As I walked into the building, I was greeted by the comically large polka-dotted sculpture titled Pumpkin (2006). This smooth, over-sized, black and yellow squash with its graphic presence is the perfect introduction to Kusama’s show. It’s perceived mass and form signals a body, not necessarily anthropomorphic, but containing the frenetic spirit of life whilst the physical weight of an earthly vessel stabilizes the fruit.
The pattern of large black circles to small black dots on this pumpkin will continue to repeat itself throughout the rest of her work. The accumulation of polka-dots, of forms, of lights are included in the majority of her work spanning the last 60 years.

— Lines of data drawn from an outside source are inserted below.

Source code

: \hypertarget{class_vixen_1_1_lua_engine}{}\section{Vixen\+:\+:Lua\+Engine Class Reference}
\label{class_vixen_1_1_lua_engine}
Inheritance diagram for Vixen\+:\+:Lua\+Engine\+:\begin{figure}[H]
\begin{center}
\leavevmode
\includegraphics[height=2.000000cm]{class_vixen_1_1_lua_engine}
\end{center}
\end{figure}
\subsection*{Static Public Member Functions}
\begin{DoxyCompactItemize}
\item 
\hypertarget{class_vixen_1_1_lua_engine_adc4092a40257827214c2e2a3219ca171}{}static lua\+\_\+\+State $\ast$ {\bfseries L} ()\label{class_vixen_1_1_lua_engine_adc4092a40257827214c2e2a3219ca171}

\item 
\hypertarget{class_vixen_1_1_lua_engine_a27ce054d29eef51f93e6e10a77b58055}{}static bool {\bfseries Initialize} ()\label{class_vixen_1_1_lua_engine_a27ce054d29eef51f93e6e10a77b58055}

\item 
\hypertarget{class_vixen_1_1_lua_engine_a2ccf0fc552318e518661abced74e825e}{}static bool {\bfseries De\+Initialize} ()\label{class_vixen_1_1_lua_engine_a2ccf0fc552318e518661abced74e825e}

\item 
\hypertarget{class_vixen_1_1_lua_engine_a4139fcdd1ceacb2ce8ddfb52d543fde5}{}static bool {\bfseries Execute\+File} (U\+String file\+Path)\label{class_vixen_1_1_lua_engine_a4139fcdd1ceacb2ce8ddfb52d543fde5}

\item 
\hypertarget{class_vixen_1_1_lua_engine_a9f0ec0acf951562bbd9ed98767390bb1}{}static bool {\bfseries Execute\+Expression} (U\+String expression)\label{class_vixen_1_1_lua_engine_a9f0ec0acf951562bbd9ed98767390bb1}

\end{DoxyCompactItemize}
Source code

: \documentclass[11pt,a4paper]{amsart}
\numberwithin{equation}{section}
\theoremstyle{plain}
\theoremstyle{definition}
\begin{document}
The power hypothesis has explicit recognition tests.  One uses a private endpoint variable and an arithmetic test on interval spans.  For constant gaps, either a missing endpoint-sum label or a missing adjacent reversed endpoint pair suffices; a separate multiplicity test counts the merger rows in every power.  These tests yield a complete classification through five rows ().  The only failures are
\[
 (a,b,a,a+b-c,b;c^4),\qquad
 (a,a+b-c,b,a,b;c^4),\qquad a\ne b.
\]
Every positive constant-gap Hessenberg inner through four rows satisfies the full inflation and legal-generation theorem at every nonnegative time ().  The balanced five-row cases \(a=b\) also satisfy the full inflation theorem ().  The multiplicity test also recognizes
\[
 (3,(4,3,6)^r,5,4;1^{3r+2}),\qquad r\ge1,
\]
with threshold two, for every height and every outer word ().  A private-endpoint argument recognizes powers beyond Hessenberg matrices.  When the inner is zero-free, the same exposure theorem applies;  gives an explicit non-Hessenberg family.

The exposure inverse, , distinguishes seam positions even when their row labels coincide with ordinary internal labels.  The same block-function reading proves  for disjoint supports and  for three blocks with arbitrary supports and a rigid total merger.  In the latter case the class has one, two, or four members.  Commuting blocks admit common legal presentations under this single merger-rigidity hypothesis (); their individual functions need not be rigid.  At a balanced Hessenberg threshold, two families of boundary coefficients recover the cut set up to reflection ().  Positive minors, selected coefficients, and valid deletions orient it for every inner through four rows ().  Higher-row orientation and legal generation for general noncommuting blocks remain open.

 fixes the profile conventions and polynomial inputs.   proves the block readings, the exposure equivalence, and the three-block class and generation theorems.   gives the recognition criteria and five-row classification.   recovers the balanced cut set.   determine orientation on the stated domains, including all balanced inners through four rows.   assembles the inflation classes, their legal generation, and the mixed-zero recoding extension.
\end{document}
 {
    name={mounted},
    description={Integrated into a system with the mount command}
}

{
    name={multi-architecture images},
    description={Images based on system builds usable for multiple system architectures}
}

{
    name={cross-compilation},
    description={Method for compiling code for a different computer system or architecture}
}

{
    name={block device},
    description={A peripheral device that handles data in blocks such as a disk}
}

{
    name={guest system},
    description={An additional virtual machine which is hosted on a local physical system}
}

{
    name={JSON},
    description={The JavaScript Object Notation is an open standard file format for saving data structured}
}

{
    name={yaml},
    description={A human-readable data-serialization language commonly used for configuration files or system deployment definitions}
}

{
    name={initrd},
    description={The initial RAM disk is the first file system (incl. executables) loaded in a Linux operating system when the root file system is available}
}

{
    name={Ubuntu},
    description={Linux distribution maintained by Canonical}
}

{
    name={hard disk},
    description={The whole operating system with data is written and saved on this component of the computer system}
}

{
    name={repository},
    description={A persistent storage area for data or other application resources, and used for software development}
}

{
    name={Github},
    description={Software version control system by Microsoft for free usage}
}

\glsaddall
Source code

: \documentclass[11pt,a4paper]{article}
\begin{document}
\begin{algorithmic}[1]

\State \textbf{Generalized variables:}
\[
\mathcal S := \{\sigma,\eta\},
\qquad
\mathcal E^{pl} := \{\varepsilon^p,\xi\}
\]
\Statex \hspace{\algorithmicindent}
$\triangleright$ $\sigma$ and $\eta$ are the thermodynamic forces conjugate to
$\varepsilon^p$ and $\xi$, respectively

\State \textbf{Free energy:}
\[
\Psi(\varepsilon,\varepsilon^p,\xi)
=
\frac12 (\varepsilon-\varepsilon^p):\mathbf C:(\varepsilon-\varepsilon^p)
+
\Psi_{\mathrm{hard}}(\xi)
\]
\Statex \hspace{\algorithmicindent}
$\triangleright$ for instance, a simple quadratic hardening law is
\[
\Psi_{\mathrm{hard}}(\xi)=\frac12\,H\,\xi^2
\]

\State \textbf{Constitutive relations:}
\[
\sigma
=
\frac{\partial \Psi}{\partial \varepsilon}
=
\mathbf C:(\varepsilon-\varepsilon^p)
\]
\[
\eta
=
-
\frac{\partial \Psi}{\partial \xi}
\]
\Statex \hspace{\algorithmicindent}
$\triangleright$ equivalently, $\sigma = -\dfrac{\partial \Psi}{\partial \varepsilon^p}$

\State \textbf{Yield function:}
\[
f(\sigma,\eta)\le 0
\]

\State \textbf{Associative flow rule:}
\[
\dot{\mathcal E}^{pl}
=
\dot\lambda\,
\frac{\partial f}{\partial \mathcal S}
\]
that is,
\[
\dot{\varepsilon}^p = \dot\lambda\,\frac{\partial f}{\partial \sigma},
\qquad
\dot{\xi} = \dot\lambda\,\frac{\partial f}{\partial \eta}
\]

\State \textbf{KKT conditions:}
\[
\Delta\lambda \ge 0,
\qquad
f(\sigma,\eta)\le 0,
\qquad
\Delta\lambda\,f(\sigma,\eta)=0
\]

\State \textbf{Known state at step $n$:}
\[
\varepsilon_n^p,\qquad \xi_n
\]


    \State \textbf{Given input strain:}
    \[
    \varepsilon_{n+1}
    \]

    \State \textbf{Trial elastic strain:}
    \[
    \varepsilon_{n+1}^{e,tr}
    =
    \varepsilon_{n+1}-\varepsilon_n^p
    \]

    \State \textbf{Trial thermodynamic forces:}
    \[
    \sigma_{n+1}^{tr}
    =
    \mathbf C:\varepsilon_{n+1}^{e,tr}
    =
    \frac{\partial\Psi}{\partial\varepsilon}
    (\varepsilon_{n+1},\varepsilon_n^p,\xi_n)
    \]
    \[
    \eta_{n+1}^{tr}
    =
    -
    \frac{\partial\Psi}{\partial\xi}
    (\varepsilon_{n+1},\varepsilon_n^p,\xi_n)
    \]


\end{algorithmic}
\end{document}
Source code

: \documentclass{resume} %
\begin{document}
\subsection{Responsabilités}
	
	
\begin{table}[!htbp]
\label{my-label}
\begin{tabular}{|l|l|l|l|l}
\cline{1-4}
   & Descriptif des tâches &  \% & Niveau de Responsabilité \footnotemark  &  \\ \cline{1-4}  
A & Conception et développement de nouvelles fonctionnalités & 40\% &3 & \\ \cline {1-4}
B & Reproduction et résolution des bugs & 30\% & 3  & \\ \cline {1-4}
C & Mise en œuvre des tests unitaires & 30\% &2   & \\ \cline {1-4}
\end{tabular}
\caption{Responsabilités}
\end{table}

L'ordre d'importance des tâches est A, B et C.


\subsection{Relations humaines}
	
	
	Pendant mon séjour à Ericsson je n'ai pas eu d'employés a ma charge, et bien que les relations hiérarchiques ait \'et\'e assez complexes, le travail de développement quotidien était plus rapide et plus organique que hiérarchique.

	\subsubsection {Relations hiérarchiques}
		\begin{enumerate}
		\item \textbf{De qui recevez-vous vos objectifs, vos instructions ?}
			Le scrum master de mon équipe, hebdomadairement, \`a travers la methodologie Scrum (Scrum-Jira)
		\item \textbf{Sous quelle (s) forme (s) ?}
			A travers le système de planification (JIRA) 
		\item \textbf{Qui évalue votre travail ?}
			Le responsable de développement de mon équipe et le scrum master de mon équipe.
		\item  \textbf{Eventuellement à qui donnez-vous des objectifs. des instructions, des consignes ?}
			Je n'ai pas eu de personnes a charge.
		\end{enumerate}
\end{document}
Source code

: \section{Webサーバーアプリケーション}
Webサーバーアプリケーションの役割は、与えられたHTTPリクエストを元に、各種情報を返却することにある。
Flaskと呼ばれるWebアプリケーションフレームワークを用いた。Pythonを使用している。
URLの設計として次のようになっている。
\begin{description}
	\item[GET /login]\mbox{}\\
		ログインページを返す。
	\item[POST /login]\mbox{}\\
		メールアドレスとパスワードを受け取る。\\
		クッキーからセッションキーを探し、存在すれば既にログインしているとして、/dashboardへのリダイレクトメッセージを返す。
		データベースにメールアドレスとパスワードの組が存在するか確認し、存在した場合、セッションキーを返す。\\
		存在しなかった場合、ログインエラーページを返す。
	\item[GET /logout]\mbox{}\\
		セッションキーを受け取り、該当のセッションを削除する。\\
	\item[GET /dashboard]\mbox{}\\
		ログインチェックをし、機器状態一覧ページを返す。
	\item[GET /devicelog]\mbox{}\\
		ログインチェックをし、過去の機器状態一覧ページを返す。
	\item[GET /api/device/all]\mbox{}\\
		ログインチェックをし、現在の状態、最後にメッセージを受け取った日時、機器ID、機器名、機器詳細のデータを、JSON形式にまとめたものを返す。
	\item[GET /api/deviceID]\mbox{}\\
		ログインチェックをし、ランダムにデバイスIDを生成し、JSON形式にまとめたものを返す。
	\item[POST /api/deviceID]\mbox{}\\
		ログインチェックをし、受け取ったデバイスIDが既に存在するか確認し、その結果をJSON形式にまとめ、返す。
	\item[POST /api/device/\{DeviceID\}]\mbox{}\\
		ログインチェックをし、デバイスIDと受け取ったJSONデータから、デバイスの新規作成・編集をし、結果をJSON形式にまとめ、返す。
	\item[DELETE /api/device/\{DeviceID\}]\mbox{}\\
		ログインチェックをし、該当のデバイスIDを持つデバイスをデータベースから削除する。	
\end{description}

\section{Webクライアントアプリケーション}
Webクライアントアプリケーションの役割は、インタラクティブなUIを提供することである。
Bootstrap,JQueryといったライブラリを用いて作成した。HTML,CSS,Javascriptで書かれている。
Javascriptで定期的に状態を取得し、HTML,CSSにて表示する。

This process of “accumulation,” as Kusama calls it — whether in forms, dots, and colors — was her way to impose and experience “self-obliteration.”
She realized early in her career — a story she often tells — that while she was making her “Infinity Nets” she would methodically paint or draw circles over and over and over again. Inevitably she would look up and keep seeing circles on the table, on the wall, on her body and before she realized she had started marking circles everywhere in her surroundings. Kusama said in the 1960s: “Polka dots can’t stay alone […] we become part of the unity of our environments.” This process was the start of accumulation. The more of a form or element she could accumulate into her work allowed for a loss of self and the achievement of self-obliteration.
In the line for the first installation room, Love is Calling (2013), I had the sensation of waiting to enter a space of otherness, a space forbidden, even possibly spiritual. This was my first opportunity to experience one of her infinity rooms. I would see the door open and six to eight people would be allowed in for three minutes at a time. As my anticipation grew, I was waiting to see how my personal experience of it would fare against the plethora of images I had already seen on Instagram and Facebook.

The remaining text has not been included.